Os projectistas podem ajudar a compensar estes défices fazendo as cores diferir mais dramaticamente nos três atributos.

Eis três regras simples para fazer escolhas cromáticas eficazes:

1. Antes de mais, deve assegurar-se o contraste ao nível da luminosidade, i.e., entre cores claras e cores escuras.


Fig. 8


Exagere a diferença de luminosidade entre a cor em primeiro plano e a cor de fundo, e evite usar cores de luminosidade semelhante ao lado uma da outra, mesmo que sejam diferentes na saturação ou no tom.


Fig. 9


Não parta do princípio que a luminosidade que vê vai ser igual à que outras pessoas com deficiência na percepção das cores verão. Deve, pelo contrário, presumir que, em comparação consigo, elas verão sempre menos contraste entre as cores.

Se no seu projecto tornar mais claras as cores claras e escurecer as cores escuras, vai aumentar a acessibilidade visual.

2. Para efeitos de contraste, há cores que resultam melhor mais claras, e cores que resultam melhor escurecidas.




Fig. 10


Escolha cores escuras com tons da metade inferior deste círculo cromático para contrastar com cores claras da metade superior do círculo.

Evite fazer o contraste com cores da metade inferior tornadas claras com cores da metade superior tornadas escuras.

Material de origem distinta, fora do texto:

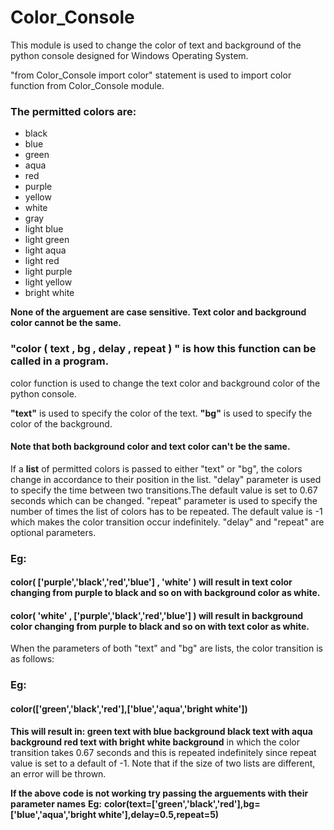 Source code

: # Color_Console

This module is used to change the color of text and background of the python console designed for Windows Operating System.

"from Color_Console import color" statement is used to import color function from Color_Console module.

### The permitted colors are:
* black
* blue
* green
* aqua
* red
* purple
* yellow
* white
* gray
* light blue
* light green
* light aqua
* light red
* light purple
* light yellow
* bright white

**None of the arguement are case sensitive. Text color and background color cannot be the same.**

### "color ( text , bg , delay , repeat ) " is how this function can be called in a program.
color function is used to change the text color and background color of the python console.

**"text"** is used to specify the color of the text.
**"bg"** is used to specify the color of the background.
#### **Note that both background color and text color can't be the same.**

If a **list** of permitted colors is passed to either "text" or "bg", the colors change in accordance to their position in the list.
"delay" parameter is used to specify the time between two transitions.The default value is set to 0.67 seconds which can be changed.
"repeat" parameter is used to specify the number of times the list of colors has to be repeated. The default value is -1 which makes the color transition occur indefinitely.
"delay" and "repeat" are optional parameters.
### Eg:
#### color( ['purple','black','red','blue'] , 'white' ) will result in text color changing from purple to black and so on with background color as white.
#### color( 'white' , ['purple','black','red','blue'] ) will result in background color changing from purple to black and so on with text color as white.

When the parameters of both "text" and "bg" are lists, the color transition is as follows:
### Eg:
####    color(['green','black','red'],['blue','aqua','bright white'])

**This will result in:
green text with blue         background
black text with aqua         background
red   text with bright white background**
in which the color transition takes 0.67 seconds and this is repeated indefinitely since repeat value is set to a default of -1.
Note that if the size of two lists are different, an error will be thrown.

**If the above code is not working try passing the arguements with their parameter names**
**Eg:**
**color(text=['green','black','red'],bg=['blue','aqua','bright white'],delay=0.5,repeat=5)**
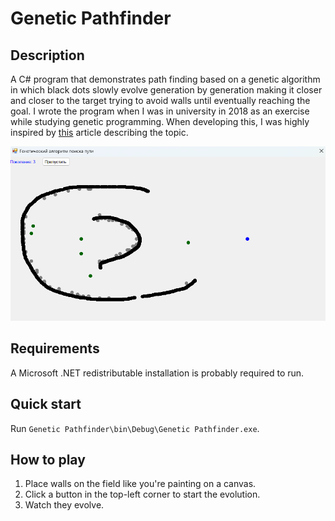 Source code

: # Genetic Pathfinder

## Description
A C# program that demonstrates path finding based on a genetic algorithm in which black dots slowly evolve generation by generation making it closer and closer to the target trying to avoid walls until eventually reaching the goal. I wrote the program when I was in university in 2018 as an exercise while studying genetic programming. When developing this, I was highly inspired by [this](https://habr.com/ru/post/128704/) article describing the topic. 

![](thumbnail.png)

## Requirements
A Microsoft .NET redistributable installation is probably required to run.

## Quick start
Run `Genetic Pathfinder\bin\Debug\Genetic Pathfinder.exe`.

## How to play
1. Place walls on the field like you're painting on a canvas.
2. Click a button in the top-left corner to start the evolution.
3. Watch they evolve.
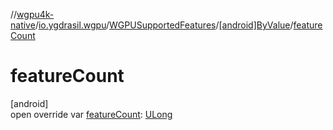 //[wgpu4k-native](../../../../index.md)/[io.ygdrasil.wgpu](../../index.md)/[WGPUSupportedFeatures](../index.md)/[[android]ByValue](index.md)/[featureCount](feature-count.md)

# featureCount

[android]\
open override var [featureCount](feature-count.md): [ULong](https://kotlinlang.org/api/core/kotlin-stdlib/kotlin/-u-long/index.html)
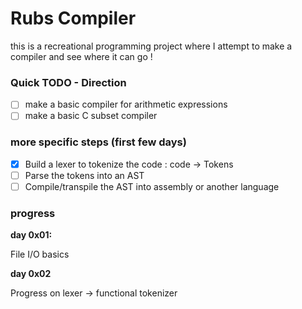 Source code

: # Rubs Compiler

this is a recreational programming project where I attempt to make a compiler and see where it can go !

### Quick TODO - Direction

- [ ] make a basic compiler for arithmetic expressions
- [ ] make a basic C subset compiler

### more specific steps (first few days)

- [x] Build a lexer to tokenize the code : code -> Tokens
- [ ] Parse the tokens into an AST
- [ ] Compile/transpile the AST into assembly or another language

### progress

**day 0x01:**

File I/O basics

**day 0x02**

Progress on lexer -> functional tokenizer
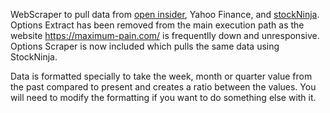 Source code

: WebScraper to pull data from [open insider](http://openinsider.com/), Yahoo Finance, and [stockNinja](https://www.stockninja.io/).
Options Extract has been removed from the main execution path as the website https://maximum-pain.com/ is frequentlly down and unresponsive.
Options Scraper is now included which pulls the same data using StockNinja.

Data is formatted specially to take the week, month or quarter value from the past compared to present and creates a ratio between the values.
You will need to modify the formatting if you want to do something else with it.
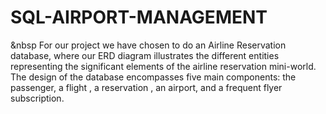 # SQL-AIRPORT-MANAGEMENT
&nbsp For our project we have chosen to do an Airline Reservation database, where our ERD diagram illustrates the different entities representing the significant elements of the airline reservation mini-world. The design of the database encompasses five main components: the passenger, a flight , a reservation , an airport, and a frequent flyer subscription.


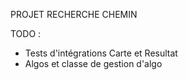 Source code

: PROJET RECHERCHE CHEMIN


TODO :
- Tests d'intégrations Carte et Resultat
- Algos et classe de gestion d'algo
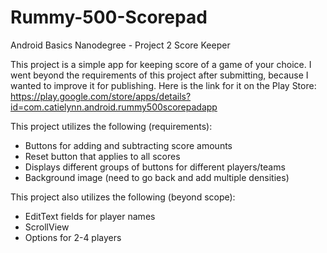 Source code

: # Rummy-500-Scorepad
Android Basics Nanodegree - Project 2 Score Keeper

This project is a simple app for keeping score of a game of your choice. I went beyond the requirements of this project after submitting, because I wanted to improve it for publishing. Here is the link for it on the Play Store: https://play.google.com/store/apps/details?id=com.catielynn.android.rummy500scorepadapp

This project utilizes the following (requirements):
- Buttons for adding and subtracting score amounts
- Reset button that applies to all scores
- Displays different groups of buttons for different players/teams
- Background image (need to go back and add multiple densities)

This project also utilizes the following (beyond scope):
- EditText fields for player names
- ScrollView
- Options for 2-4 players
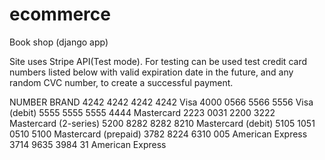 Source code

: # ecommerce
Book shop (django app)


Site uses Stripe API(Test mode). For testing can be used test credit card numbers listed below 
with valid expiration date in the future, and any random CVC number, to create a successful payment.

NUMBER	              BRAND
4242 4242 4242 4242	  Visa
4000 0566 5566 5556	  Visa (debit)
5555 5555 5555 4444	  Mastercard
2223 0031 2200 3222	  Mastercard (2-series)
5200 8282 8282 8210	  Mastercard (debit)
5105 1051 0510 5100	  Mastercard (prepaid)
3782 8224 6310 005	  American Express
3714 9635 3984 31	    American Express
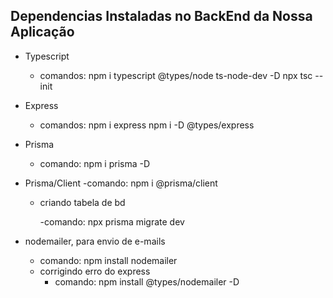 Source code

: ## Dependencias Instaladas no BackEnd da Nossa Aplicação

- Typescript

  - comandos:
    npm i typescript @types/node ts-node-dev -D
    npx tsc --init

- Express

  - comandos:
    npm i express
    npm i -D @types/express

- Prisma
  - comando:
    npm i prisma -D
- Prisma/Client
  -comando:
  npm i @prisma/client

  - criando tabela de bd

    -comando:
    npx prisma migrate dev

- nodemailer, para envio de e-mails
  - comando:
  npm install nodemailer
  - corrigindo erro do express
    - comando:
    npm install @types/nodemailer -D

A orientação deste círculo cromático foi escolhida para ilustrar este princípio.


Fig. 11


Para muitas pessoas com visão parcial e/ou deficiências congénitas na percepção das cores, a luminosidade das cores na metade inferior do círculo cromático tende a ser reduzida.

3. Uma vez assegurado o contraste ao nível da luminosidade, vale a pena escolher cores complementares.


Fig. 12


Evite contrastar tons adjacentes do círculo cromático, especialmente se as cores não contrastarem fortemente em luminosidade.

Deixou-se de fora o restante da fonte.